Step-by-Step: Converting Your Transcript to an OHD-friendly CSV Format
This beginner-friendly tutorial guides you through converting a standard interview transcript into the structured CSV format used by Oral History as Data. Follow this step-by-step process to prepare your first transcript.
What You’ll Create
By the end of this tutorial, you’ll have:
- A properly formatted transcript CSV file
- Content ready for upload to your OHD site
- A file that can be visualized and searched
Before You Begin
Gather these materials:
- A raw interview transcript (Word document, text file, etc.)

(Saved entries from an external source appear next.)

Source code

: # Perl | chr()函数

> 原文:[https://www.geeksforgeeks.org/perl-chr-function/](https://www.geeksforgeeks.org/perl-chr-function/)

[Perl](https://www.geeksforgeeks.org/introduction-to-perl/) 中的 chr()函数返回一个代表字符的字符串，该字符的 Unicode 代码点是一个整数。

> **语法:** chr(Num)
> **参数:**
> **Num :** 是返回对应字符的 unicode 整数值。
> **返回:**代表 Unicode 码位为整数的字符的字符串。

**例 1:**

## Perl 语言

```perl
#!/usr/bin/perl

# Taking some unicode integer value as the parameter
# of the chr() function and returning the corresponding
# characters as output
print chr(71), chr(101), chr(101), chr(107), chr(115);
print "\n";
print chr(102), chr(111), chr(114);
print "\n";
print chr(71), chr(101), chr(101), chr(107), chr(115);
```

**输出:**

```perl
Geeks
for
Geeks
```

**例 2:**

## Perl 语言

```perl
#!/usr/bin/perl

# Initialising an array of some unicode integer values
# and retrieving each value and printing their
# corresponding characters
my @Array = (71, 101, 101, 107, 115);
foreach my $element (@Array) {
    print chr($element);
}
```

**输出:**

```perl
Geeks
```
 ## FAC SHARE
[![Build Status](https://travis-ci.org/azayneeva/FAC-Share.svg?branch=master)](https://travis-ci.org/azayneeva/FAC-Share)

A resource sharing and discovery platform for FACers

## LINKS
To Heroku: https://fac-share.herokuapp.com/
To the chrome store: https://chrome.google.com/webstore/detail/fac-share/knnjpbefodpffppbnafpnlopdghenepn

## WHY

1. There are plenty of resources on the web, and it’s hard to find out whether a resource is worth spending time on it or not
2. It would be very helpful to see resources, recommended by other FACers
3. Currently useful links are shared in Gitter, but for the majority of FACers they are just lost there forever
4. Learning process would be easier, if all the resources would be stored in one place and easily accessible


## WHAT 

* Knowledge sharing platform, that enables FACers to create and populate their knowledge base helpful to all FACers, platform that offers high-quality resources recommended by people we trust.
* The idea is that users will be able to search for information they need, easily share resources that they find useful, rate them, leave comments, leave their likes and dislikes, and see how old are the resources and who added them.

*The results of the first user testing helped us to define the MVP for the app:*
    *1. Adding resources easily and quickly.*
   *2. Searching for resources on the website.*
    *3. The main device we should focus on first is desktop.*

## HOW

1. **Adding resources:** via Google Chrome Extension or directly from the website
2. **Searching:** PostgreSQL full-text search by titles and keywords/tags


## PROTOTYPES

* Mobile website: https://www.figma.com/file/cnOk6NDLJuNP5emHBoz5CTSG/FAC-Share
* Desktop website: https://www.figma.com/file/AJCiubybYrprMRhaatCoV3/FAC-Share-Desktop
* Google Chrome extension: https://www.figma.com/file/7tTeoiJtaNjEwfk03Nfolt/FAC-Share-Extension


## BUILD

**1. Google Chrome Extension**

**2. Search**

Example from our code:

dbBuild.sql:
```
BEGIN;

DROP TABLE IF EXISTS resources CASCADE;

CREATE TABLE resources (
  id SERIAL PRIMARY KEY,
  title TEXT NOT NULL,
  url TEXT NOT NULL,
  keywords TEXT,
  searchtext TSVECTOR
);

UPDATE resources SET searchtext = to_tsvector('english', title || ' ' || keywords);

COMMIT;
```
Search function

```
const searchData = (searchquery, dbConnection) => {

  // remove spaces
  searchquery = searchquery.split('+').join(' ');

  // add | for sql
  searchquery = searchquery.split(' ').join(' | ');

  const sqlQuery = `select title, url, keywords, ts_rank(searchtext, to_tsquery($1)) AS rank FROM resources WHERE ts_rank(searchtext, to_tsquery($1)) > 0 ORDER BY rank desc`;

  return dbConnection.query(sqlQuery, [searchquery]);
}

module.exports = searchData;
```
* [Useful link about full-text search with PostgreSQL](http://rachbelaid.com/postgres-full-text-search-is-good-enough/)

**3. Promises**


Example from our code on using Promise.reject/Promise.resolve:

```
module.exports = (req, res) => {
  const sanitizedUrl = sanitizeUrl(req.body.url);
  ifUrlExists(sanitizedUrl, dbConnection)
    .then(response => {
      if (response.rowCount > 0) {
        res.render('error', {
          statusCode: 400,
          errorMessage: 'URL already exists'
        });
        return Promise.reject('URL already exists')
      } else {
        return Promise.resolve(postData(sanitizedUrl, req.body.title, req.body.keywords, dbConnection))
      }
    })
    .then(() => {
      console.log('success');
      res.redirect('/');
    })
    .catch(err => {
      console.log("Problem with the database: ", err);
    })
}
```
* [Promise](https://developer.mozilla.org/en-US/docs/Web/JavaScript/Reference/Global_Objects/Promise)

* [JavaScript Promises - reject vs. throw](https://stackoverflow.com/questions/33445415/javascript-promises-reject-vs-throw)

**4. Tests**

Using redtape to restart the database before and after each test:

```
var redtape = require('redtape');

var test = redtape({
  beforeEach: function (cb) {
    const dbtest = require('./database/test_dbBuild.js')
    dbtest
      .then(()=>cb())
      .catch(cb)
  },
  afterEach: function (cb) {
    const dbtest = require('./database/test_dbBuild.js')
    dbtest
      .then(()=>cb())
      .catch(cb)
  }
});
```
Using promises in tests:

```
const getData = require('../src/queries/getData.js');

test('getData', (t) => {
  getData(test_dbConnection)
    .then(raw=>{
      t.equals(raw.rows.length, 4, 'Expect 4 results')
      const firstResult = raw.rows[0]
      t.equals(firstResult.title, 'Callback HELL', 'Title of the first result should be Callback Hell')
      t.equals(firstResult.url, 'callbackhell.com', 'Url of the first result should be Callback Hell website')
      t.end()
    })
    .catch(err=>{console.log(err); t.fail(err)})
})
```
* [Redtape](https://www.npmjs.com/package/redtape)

- Access to Google Sheets (recommended) or another spreadsheet program
- 15-20 minutes of time (less for subsequent transcripts)
Tutorial Steps
Step 1: Create Your Spreadsheet
Go to our template spreadsheet and click “Make a copy”.
Step 2: Clean Your Transcript Text
- Open your transcript document
    - Open your interview transcript in Word, Google Docs, or another program
- Select all text (Ctrl+A or Cmd+A) and copy it (Ctrl+C or Cmd+C)
 
- Use the text cleaner tool
    - Paste your text in the top box below
- Click the “Clean Text” button
- The cleaned version will appear in the bottom box
 
- Copy the cleaned text
    - Click in the bottom box
- Select all text (Ctrl+A or Cmd+A)
- Copy it (Ctrl+C or Cmd+C)
 
Step 3: Structure Your Transcript
- Paste text into your spreadsheet
    - If you don’t have any Speaker’s noted in the text, Click in cell B2 (under the “words” column)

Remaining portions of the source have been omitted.